The book of Nehemiah is the second part. It tells the story of a man whose name was Nehemiah. He was a very important official who worked for the king of Persia. God sent Nehemiah to *Judah in order to do a special task. Nehemiah would help the *Jews to build the walls round Jerusalem again. He arrived in *Judah about 13 years after Ezra went there. The king appointed Nehemiah to be the ruler of *Judah. Nehemiah, like Ezra, helped the *Jews to obey God’s commands.

About city walls

In ancient times, most cities had city walls. The wall was an important defence that surrounded the city.

The wall would be strong and high. Many such walls were several metres thick. And they would make the city like a large castle.

The top of the wall would be flat. The city’s guards would walk on top of the wall. From there, they could watch for any criminals who were inside the city. Also, the guards would be able to see if an enemy army approached the city.

There would be some *towers along the wall. These were tall, strong buildings that the guards could use. And they would be very useful if there was a war.

The wall would have large gates. During the day, these gates were open. Traders and travellers could enter the city. And they could go to the market. But by night, the guards closed the gates. Then, nobody could enter. And the city would be safe.

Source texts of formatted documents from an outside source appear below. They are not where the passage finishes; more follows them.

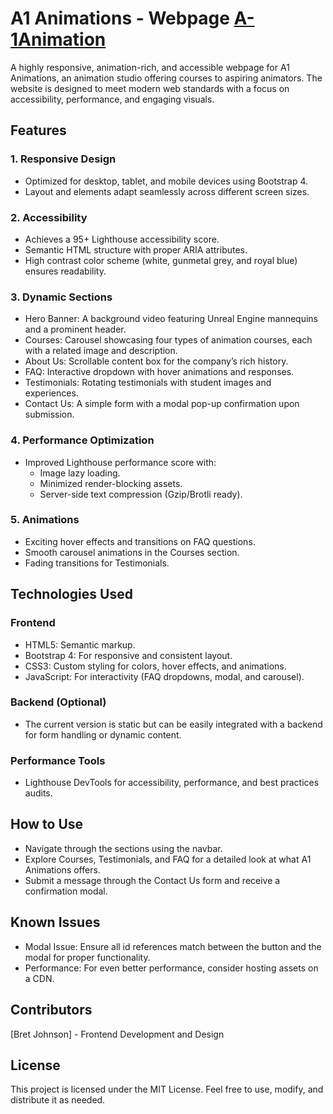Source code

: # A1 Animations - Webpage [A-1Animation](https://bretjohnson1.github.io/Animation_Website/)
A highly responsive, animation-rich, and accessible webpage for A1 Animations, an animation studio offering courses to aspiring animators. The website is designed to meet modern web standards with a focus on accessibility, performance, and engaging visuals.

## Features
### 1. Responsive Design
* Optimized for desktop, tablet, and mobile devices using Bootstrap 4.
* Layout and elements adapt seamlessly across different screen sizes.

### 2. Accessibility
* Achieves a 95+ Lighthouse accessibility score.
* Semantic HTML structure with proper ARIA attributes.
* High contrast color scheme (white, gunmetal grey, and royal blue) ensures readability.

### 3. Dynamic Sections
* Hero Banner: A background video featuring Unreal Engine mannequins and a prominent header.
* Courses: Carousel showcasing four types of animation courses, each with a related image and description.
* About Us: Scrollable content box for the company’s rich history.
* FAQ: Interactive dropdown with hover animations and responses.
* Testimonials: Rotating testimonials with student images and experiences.
* Contact Us: A simple form with a modal pop-up confirmation upon submission.

### 4. Performance Optimization
* Improved Lighthouse performance score with:
    * Image lazy loading.
    * Minimized render-blocking assets.
    * Server-side text compression (Gzip/Brotli ready).

### 5. Animations
* Exciting hover effects and transitions on FAQ questions.
* Smooth carousel animations in the Courses section.
* Fading transitions for Testimonials.

## Technologies Used

### Frontend
* HTML5: Semantic markup.
* Bootstrap 4: For responsive and consistent layout.
* CSS3: Custom styling for colors, hover effects, and animations.
* JavaScript: For interactivity (FAQ dropdowns, modal, and carousel).

### Backend (Optional)
* The current version is static but can be easily integrated with a backend for form handling or dynamic content.

### Performance Tools
* Lighthouse DevTools for accessibility, performance, and best practices audits.

## How to Use
* Navigate through the sections using the navbar.
* Explore Courses, Testimonials, and FAQ for a detailed look at what A1 Animations offers.
* Submit a message through the Contact Us form and receive a confirmation modal.

## Known Issues
* Modal Issue: Ensure all id references match between the button and the modal for proper functionality.
* Performance: For even better performance, consider hosting assets on a CDN.

## Contributors
[Bret Johnson] - Frontend Development and Design

## License
This project is licensed under the MIT License. Feel free to use, modify, and distribute it as needed.
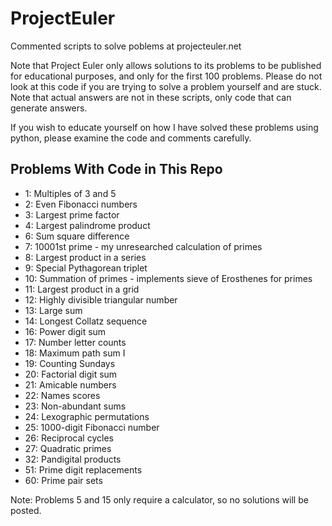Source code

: # ProjectEuler
Commented scripts to solve poblems at projecteuler.net

Note that Project Euler only allows solutions to its problems to be published for educational purposes, and only for the first 100 problems. Please do not look at this code if you are trying to solve a problem yourself and are stuck. Note that actual answers are not in these scripts, only code that can generate answers.

If you wish to educate yourself on how I have solved these problems using python, please examine the code and comments carefully.

## Problems With Code in This Repo
- 1: Multiples of 3 and 5
- 2: Even Fibonacci numbers
- 3: Largest prime factor
- 4: Largest palindrome product
- 6: Sum square difference
- 7: 10001st prime - my unresearched calculation of primes
- 8: Largest product in a series
- 9: Special Pythagorean triplet
- 10: Summation of primes - implements sieve of Erosthenes for primes
- 11: Largest product in a grid
- 12: Highly divisible triangular number
- 13: Large sum
- 14: Longest Collatz sequence
- 16: Power digit sum
- 17: Number letter counts
- 18: Maximum path sum I
- 19: Counting Sundays
- 20: Factorial digit sum
- 21: Amicable numbers
- 22: Names scores
- 23: Non-abundant sums
- 24: Lexographic permutations
- 25: 1000-digit Fibonacci number
- 26: Reciprocal cycles
- 27: Quadratic primes
- 32: Pandigital products
- 51: Prime digit replacements
- 60: Prime pair sets

Note: Problems 5 and 15 only require a calculator, so no solutions will be posted.
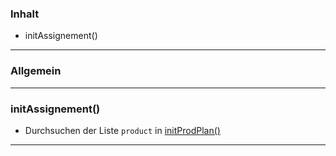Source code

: ### Inhalt ###
- initAssignement()



----------
### Allgemein ###



----------

### initAssignement() ###

- Durchsuchen der Liste `product` in [initProdPlan()](ProductAssembly)

----------
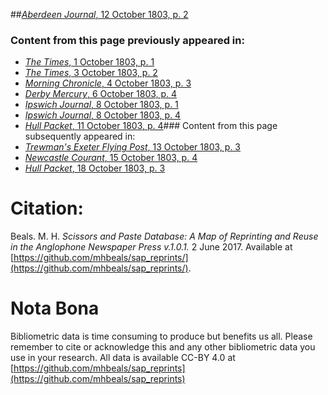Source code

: ##[*Aberdeen Journal*, 12 October 1803, p. 2](https://mhbeals.github.io/sap_html/Aberdeen-Journal/Aberdeen-Journal-12-October-1803-p-2)

### Content from this page previously appeared in:
+ [*The Times*, 1 October 1803, p. 1](https://mhbeals.github.io/sap_html/The-Times/The-Times-1-October-1803-p-1)
+ [*The Times*, 3 October 1803, p. 2](https://mhbeals.github.io/sap_html/The-Times/The-Times-3-October-1803-p-2)
+ [*Morning Chronicle*, 4 October 1803, p. 3](https://mhbeals.github.io/sap_html/Morning-Chronicle/Morning-Chronicle-4-October-1803-p-3)
+ [*Derby Mercury*, 6 October 1803, p. 4](https://mhbeals.github.io/sap_html/Derby-Mercury/Derby-Mercury-6-October-1803-p-4)
+ [*Ipswich Journal*, 8 October 1803, p. 1](https://mhbeals.github.io/sap_html/Ipswich-Journal/Ipswich-Journal-8-October-1803-p-1)
+ [*Ipswich Journal*, 8 October 1803, p. 4](https://mhbeals.github.io/sap_html/Ipswich-Journal/Ipswich-Journal-8-October-1803-p-4)
+ [*Hull Packet*, 11 October 1803, p. 4](https://mhbeals.github.io/sap_html/Hull-Packet/Hull-Packet-11-October-1803-p-4)### Content from this page subsequently appeared in:
+ [*Trewman's Exeter Flying Post*, 13 October 1803, p. 3](https://mhbeals.github.io/sap_html/Trewman's-Exeter-Flying-Post/Trewman's-Exeter-Flying-Post-13-October-1803-p-3)
+ [*Newcastle Courant*, 15 October 1803, p. 4](https://mhbeals.github.io/sap_html/Newcastle-Courant/Newcastle-Courant-15-October-1803-p-4)
+ [*Hull Packet*, 18 October 1803, p. 3](https://mhbeals.github.io/sap_html/Hull-Packet/Hull-Packet-18-October-1803-p-3)
                    
# Citation: 

Beals. M. H. *Scissors and Paste Database: A Map of Reprinting and Reuse in the Anglophone Newspaper Press v.1.0.1.* 2 June 2017. Available at [https://github.com/mhbeals/sap_reprints/](https://github.com/mhbeals/sap_reprints/). 
                    
# Nota Bona

Bibliometric data is time consuming to produce but benefits us all. Please remember to cite or acknowledge this and any other bibliometric data you use in your research. All data is available CC-BY 4.0 at [https://github.com/mhbeals/sap_reprints](https://github.com/mhbeals/sap_reprints)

Because the wall was so strong, people would use it for other purposes too. For example, people might build their houses against it. In some cities, these houses actually became part of the city wall. So, the wall became a row of houses.

Chapter 1

v1 This is the record of Nehemiah, who was the son of Hachaliah. It was the month called Kislev in the 20th year of King Artaxerxes’ rule. I was in Shushan, the king’s castle.

Verse 1

Nehemiah was a *Jew. He was an important servant of the king of Persia (Nehemiah 1:11). Many years earlier the *Persians had defeated the *Babylonians. Then the *Persian king had allowed the *Jews to return to *Judah from the *Babylonian *exile. Some of the *Jews had gone, but many of them still lived in Persia. Nehemiah was probably born in Persia. The book starts when Nehemiah was in Shushan. The *Persian kings had a palace there, which they used during the winter. The story of Esther in the Bible happened in Shushan (Esther 1:1-2).

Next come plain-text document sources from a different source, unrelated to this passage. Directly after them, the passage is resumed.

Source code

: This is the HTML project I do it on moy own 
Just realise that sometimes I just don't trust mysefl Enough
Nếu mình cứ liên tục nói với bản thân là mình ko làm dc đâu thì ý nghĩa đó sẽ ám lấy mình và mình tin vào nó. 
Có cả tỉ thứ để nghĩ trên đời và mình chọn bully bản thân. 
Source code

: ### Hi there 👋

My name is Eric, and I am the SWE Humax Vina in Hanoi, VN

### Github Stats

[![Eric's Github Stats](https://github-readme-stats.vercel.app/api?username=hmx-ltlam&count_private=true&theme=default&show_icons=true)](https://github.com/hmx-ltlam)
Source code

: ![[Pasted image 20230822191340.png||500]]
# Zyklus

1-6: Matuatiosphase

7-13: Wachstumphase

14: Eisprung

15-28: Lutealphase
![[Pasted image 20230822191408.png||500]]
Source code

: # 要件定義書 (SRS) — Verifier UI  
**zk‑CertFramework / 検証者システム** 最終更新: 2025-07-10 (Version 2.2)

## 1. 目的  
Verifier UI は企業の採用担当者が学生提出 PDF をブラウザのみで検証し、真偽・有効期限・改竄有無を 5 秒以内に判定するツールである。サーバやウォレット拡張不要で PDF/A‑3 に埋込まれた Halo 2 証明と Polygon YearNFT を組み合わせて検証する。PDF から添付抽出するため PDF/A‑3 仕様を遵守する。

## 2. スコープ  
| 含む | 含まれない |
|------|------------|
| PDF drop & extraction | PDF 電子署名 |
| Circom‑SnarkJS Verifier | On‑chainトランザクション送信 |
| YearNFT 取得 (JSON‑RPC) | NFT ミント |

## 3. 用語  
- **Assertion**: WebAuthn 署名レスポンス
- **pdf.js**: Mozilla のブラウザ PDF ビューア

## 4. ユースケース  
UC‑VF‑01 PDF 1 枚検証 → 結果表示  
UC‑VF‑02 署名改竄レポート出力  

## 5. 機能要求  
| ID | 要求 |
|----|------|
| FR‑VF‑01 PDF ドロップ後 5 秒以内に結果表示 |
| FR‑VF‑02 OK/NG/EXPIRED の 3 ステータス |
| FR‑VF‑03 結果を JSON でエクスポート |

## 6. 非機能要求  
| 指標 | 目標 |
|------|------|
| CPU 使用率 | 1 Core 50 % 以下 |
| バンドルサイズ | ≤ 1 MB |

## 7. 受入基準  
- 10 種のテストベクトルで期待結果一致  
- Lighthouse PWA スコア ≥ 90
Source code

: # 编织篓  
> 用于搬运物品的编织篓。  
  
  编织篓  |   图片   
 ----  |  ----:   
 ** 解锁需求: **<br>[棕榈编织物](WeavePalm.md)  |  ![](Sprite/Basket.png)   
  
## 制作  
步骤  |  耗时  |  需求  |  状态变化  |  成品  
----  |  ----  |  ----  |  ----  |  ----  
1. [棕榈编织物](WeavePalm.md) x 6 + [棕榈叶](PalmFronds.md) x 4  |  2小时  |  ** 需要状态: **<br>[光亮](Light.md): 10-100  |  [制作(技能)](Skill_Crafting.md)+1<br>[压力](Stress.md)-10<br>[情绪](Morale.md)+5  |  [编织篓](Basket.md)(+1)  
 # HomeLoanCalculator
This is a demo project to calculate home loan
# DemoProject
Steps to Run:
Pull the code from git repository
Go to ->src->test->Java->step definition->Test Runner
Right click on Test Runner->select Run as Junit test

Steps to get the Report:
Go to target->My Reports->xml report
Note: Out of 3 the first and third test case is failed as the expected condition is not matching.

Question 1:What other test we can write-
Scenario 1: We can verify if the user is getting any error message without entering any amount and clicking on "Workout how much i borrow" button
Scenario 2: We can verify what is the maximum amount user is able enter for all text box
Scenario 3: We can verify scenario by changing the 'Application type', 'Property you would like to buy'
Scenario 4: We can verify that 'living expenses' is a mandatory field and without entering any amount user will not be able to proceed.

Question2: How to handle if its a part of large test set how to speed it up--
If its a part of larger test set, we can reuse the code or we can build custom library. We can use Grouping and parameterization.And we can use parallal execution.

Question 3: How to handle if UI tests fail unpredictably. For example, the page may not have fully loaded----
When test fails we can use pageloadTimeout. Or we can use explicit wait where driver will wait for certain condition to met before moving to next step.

v2 Hanani, one of my brothers, visited me. He had come from *Judah with some other men. I asked them about the *Jews who had escaped the *exile. Also, I asked Hanani and the other men about Jerusalem. v3 They told me about the *Jews who had escaped. ‘They are now living in *Judah. They suffer much trouble and shame. The walls of Jerusalem are now only heaps of stones. Fire has burned the gates of the city.’

Verses 2-3

Nehemiah’s brother and some other men came from *Judah to visit Nehemiah. He asked them for news about Jerusalem, which was the capital of *Judah.

Nehemiah was probably born in Persia. Probably he had never been to *Judah. But he cared about *Judah. It was the country that God had given to his people, called the *Jews. Nehemiah knew that the *Jews had not obeyed God. So God had punished them. God had made them live far away from *Judah in Babylon. But after 70 years, God had allowed them to return.

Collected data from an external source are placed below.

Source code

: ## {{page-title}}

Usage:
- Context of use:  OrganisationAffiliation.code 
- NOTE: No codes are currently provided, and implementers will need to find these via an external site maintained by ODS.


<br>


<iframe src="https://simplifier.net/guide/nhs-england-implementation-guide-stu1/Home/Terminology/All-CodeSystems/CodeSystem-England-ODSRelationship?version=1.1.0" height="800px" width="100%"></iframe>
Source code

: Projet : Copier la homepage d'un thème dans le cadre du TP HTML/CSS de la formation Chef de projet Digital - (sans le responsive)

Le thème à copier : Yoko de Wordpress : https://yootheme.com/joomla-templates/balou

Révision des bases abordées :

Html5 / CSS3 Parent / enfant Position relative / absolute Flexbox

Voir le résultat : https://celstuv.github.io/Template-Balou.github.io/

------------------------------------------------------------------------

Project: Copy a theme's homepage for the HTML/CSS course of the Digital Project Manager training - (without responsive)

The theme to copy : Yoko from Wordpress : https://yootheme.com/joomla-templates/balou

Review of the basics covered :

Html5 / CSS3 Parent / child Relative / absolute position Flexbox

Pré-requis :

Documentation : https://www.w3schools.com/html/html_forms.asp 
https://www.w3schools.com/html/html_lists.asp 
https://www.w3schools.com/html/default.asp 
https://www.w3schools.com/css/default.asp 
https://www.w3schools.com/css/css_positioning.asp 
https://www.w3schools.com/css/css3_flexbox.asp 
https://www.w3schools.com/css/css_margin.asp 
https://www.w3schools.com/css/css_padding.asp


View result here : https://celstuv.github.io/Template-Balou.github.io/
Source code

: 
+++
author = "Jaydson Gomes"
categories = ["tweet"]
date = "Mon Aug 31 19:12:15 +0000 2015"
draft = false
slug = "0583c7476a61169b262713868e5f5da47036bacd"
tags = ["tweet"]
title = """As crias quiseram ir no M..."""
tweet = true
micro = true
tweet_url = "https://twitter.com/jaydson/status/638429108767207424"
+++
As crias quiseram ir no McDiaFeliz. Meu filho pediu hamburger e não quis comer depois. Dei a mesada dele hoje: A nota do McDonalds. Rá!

Nehemiah probably hoped to hear good news. God’s people were living back in the country that God had given to them. Nehemiah wanted to hear that they were happy there. He wanted to hear that they were serving God. But his brother gave him bad news. The people were not happy. Moreover, the walls of the city were just heaps of stones. We can read more about this in the book of Ezra. The people from other nations that lived near Jerusalem opposed the *Jews. They did not want the *Jews to build the city again (Ezra 4:7-23).

v4 I listened to this. Then I sat down and I wept. I was sad for many days and I ate no food. I prayed to the God of heaven.

Verse 4

This news made Nehemiah very sad. He was sad for many days and he did not eat.

Sometimes people do not eat for a short time if they are very sad. They may do this so that they have more time to pray to God.

Nehemiah prayed every night and every day. He prayed for 4 months. From the month called Kislev (Nehemiah 1:1) to the month called Nisan (Nehemiah 2:1) was 4 months.

v5 I said, ‘You are *Jehovah, God of heaven. You are great. Everyone should be afraid of you. You always do what you promise. You have made an agreement with those people who love you. Such people obey your commands. v6 I am your servant. Please take notice of me and listen to my prayer. I am praying to you day and night for the people of *Israel. They are your servants. I confess the *sins that the people of *Israel have done against you. My family and I also have done wrong things. v7 We have done very wicked things against you. You gave commands, orders and judgements to Moses your servant. But we have not obeyed them.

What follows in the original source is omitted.